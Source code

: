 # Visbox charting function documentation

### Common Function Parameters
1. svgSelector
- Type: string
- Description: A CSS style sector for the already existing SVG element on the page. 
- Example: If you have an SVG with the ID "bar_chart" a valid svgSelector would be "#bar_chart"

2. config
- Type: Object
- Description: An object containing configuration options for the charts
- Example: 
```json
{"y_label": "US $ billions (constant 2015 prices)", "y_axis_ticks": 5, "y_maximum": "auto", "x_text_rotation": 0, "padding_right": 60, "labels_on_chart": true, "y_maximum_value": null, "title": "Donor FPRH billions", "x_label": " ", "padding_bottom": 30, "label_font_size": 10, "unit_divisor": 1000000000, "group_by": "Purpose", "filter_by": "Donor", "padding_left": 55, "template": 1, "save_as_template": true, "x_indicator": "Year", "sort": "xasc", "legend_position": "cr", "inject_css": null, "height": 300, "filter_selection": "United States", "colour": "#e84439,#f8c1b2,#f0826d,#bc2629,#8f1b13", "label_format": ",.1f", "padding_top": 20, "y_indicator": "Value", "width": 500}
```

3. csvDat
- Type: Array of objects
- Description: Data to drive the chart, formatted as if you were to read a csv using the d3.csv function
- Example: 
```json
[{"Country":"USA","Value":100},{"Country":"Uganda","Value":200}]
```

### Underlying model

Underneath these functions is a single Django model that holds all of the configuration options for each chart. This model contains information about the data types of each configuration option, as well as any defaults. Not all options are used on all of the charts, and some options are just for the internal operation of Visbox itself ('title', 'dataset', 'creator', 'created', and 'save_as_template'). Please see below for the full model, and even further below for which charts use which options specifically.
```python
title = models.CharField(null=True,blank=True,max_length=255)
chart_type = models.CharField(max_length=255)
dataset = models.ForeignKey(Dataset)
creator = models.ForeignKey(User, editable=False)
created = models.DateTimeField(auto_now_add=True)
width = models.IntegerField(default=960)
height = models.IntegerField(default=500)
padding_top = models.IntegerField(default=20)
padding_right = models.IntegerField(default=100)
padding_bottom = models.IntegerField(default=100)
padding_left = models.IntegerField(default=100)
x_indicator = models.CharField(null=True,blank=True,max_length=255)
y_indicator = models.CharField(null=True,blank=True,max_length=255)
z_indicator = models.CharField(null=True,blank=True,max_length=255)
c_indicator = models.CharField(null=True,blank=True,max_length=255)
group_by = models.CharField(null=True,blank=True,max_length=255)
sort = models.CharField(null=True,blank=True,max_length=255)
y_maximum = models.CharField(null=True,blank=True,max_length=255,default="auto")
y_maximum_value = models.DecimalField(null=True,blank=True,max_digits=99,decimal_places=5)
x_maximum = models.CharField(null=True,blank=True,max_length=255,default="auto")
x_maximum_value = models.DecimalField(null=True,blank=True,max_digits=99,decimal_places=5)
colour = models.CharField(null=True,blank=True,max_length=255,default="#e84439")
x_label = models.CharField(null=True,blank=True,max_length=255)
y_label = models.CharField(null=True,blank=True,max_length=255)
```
==
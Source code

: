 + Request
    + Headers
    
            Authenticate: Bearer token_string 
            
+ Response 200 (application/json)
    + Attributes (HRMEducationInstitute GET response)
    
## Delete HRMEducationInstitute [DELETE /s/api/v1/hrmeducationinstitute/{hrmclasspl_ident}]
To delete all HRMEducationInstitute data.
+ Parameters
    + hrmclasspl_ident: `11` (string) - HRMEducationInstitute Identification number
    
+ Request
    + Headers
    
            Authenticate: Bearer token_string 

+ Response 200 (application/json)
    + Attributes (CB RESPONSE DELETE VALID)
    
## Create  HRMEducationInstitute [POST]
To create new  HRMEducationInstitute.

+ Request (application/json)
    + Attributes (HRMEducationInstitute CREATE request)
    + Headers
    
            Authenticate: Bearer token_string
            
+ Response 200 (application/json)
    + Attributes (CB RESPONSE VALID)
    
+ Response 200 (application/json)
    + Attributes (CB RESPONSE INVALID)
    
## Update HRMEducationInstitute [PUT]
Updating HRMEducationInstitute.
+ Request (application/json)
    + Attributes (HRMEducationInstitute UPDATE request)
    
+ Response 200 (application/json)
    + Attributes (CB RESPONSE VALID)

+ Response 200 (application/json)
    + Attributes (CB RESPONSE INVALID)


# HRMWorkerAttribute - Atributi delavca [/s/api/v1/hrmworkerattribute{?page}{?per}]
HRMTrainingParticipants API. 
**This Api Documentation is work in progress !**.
...
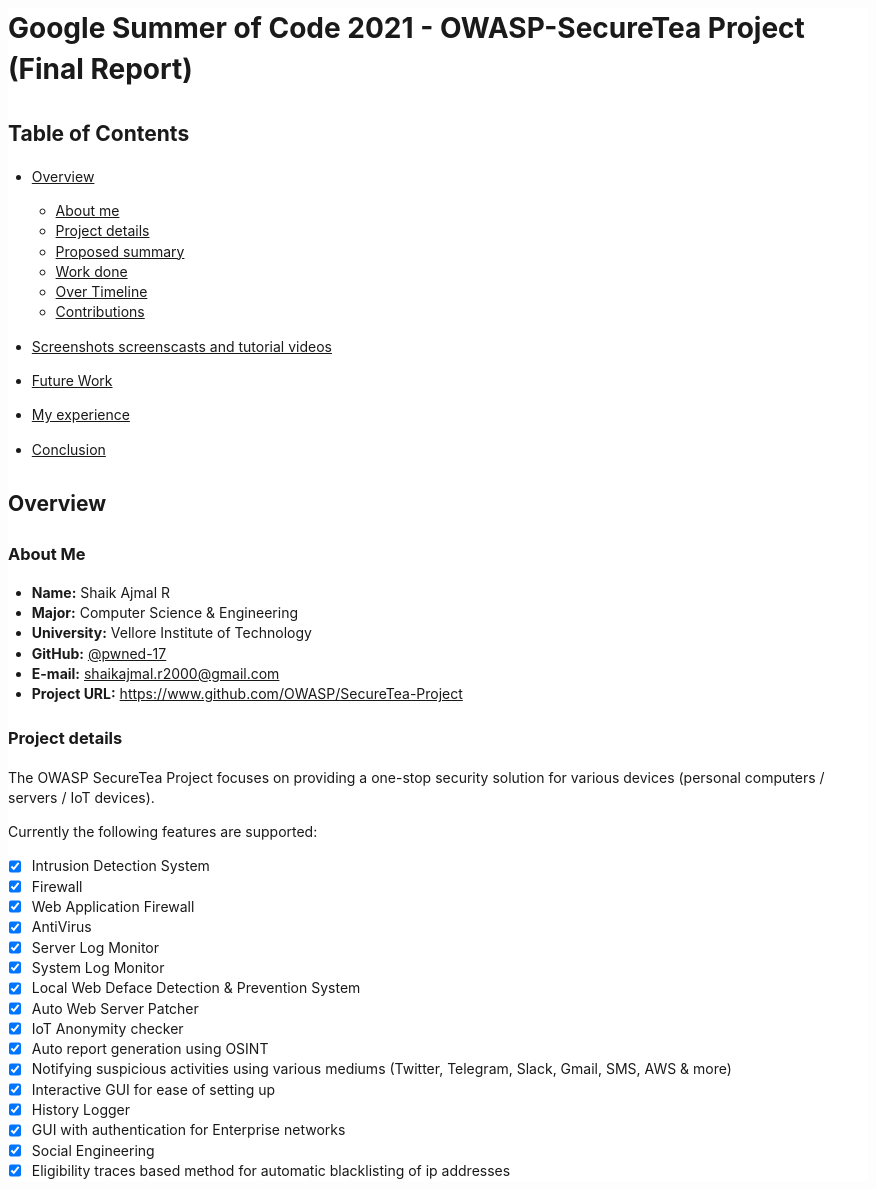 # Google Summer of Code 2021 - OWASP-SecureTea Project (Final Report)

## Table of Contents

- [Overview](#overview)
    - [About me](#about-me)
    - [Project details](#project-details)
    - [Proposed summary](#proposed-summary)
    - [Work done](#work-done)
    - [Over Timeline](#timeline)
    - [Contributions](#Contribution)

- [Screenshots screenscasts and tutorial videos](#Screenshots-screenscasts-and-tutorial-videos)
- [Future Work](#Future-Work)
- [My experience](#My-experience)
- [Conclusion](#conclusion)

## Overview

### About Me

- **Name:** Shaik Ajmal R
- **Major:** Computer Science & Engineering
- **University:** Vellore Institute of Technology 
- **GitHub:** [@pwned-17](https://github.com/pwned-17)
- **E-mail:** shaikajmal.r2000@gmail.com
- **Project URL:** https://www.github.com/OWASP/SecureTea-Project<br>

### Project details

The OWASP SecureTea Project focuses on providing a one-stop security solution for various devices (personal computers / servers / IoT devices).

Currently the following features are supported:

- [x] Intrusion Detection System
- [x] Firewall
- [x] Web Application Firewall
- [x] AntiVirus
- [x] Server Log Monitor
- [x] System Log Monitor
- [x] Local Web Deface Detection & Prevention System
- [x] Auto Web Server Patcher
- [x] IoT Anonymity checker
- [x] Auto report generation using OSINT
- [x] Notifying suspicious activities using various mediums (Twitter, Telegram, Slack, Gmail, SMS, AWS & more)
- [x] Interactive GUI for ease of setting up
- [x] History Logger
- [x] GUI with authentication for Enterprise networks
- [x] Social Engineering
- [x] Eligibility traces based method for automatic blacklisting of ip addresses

> [Activity]
From the lines above, copy those that contain the word "options".

> [Task solution]
- Description: An object containing configuration options for the charts
Underneath these functions is a single Django model that holds all of the configuration options for each chart. This model contains information about the data types of each configuration option, as well as any defaults. Not all options are used on all of the charts, and some options are just for the internal operation of Visbox itself ('title', 'dataset', 'creator', 'created', and 'save_as_template'). Please see below for the full model, and even further below for which charts use which options specifically.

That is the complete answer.